8 A gene encoding the following protein (a) or (b):

 (a) a protein consisting of the amino acid sequence of SEQ ID NO: 2

 (b) a protein comprising an amino acid sequence in which one or several amino acids have been deleted, substituted or added in the amino acid sequence shown in SEQ ID NO: 2, and having an action of suppressing toxicity of zearalenones

 9 A gene consisting of the following DNA (a) or (b):

 (a) DNA comprising the nucleotide sequence of SEQ ID NO: 1

(b) complementary to all or part of the DNA consisting of the nucleotide sequence of SEQ ID NO: 1 Encoding a protein that hybridizes under stringent conditions with DNA consisting of a specific base sequence and that has a function of suppressing the toxicity of zearalenones

 10. A gene consisting of the following DNA (a) or (b):

 (a) DNA encoding the amino acid sequence shown in SEQ ID NO: 2

 (b) an ability to hybridize under stringent conditions to DNA consisting of a nucleotide sequence complementary to all or part of the DNA encoding the amino acid sequence shown in SEQ ID NO: 2, and to suppress the toxicity of zearalenones DNA encoding a protein having

11. The zearalenone is a compound having estrogenic activity.

The gene according to any one of 8 to 10.

12. The zearalenones are zearalenone, α-zearalenone, β-zearalenol, α-zearalanol,] 3-zearalanol, 2,4-0-dimethyl-δ-hydroxyzearalenone, 6-amino-zearalenone, zearalanone and The gene according to any one of claims 8 to 11, wherein the gene is at least one selected from the group consisting of 6-acetinol- / 3-zelarenol.

 13. The gene according to any one of claims 8 to 12, wherein the action of suppressing toxicity is a decomposition action.

 14. The gene according to any one of claims 8 to 13, wherein the action of suppressing toxicity is to generate a compound having no estrogen-like activity.

 15. A thread and recombinant vector containing the gene according to any one of claims 8 to 14.

16. A transformant comprising the recombinant vector according to claim 15.

 17. The transformant according to claim 16, wherein the recombinant vector has been introduced into a cell selected from the group consisting of Escherichia coli, yeast cells, and gramineous plant cells.

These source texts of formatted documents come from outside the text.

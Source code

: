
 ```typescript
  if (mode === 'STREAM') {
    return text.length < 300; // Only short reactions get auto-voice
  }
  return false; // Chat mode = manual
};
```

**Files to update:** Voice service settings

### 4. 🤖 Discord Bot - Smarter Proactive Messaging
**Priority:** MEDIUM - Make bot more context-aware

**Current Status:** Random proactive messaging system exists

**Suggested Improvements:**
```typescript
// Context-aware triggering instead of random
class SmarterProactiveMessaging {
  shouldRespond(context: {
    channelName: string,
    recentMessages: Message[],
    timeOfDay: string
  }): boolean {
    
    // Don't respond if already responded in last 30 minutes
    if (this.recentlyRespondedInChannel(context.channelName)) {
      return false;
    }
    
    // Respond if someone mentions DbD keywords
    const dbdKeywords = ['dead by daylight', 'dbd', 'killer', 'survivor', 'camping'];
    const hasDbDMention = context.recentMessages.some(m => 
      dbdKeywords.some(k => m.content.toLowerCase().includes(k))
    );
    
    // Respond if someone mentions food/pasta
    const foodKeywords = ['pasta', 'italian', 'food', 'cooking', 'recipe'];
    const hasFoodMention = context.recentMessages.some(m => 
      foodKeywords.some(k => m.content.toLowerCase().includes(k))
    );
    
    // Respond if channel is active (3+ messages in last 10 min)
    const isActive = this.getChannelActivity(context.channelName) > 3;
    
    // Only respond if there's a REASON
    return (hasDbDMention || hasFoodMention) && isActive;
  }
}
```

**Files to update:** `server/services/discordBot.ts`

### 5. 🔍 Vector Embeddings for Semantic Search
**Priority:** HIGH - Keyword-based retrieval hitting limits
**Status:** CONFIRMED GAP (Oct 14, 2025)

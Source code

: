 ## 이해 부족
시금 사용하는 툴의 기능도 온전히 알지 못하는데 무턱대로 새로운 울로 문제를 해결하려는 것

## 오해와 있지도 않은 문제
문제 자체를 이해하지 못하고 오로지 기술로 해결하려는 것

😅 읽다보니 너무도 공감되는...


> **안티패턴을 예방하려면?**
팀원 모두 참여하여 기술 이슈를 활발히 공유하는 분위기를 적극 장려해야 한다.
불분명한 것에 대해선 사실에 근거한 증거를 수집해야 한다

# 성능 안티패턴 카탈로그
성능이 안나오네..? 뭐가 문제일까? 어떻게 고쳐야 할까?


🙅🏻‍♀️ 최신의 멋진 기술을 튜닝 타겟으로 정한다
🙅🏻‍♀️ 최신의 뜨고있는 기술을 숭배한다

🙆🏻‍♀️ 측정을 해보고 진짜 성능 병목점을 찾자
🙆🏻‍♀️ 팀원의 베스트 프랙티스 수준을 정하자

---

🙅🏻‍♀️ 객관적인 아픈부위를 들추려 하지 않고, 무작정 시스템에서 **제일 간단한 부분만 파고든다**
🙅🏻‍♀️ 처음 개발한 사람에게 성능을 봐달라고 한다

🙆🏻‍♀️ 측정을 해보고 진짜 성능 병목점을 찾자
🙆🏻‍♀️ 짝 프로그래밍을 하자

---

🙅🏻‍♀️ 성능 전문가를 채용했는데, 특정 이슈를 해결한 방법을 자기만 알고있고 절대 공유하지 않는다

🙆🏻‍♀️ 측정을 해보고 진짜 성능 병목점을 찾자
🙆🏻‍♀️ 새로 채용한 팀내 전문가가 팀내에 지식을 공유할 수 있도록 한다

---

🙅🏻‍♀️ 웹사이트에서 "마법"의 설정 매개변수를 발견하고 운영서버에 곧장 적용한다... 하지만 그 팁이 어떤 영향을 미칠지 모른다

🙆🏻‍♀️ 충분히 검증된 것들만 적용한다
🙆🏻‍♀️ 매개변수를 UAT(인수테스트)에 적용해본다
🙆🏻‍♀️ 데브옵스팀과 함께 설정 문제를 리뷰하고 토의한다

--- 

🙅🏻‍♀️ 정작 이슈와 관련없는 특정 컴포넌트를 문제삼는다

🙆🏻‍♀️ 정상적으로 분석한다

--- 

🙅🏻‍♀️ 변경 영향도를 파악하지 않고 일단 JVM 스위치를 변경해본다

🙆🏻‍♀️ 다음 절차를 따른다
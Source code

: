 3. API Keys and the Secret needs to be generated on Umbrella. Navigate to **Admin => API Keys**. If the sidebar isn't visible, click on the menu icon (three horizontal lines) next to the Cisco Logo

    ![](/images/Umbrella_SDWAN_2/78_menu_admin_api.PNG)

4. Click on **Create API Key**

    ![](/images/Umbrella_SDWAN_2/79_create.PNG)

18. A method for producing a protein, comprising culturing the transformant according to claim 16 or 17, and collecting a protein having an action of suppressing toxicity of zearalenones from the obtained culture.

19. An antidote containing the transformant according to claim 16 or 17.

20. An antidote containing the protein according to any one of claims 1 to 7.

A method for detoxifying zearalenones, which comprises applying the antidote according to claim 19 or 20 to zearalenones.

A transgenic plant comprising the gene according to any one of claims 8 to 14.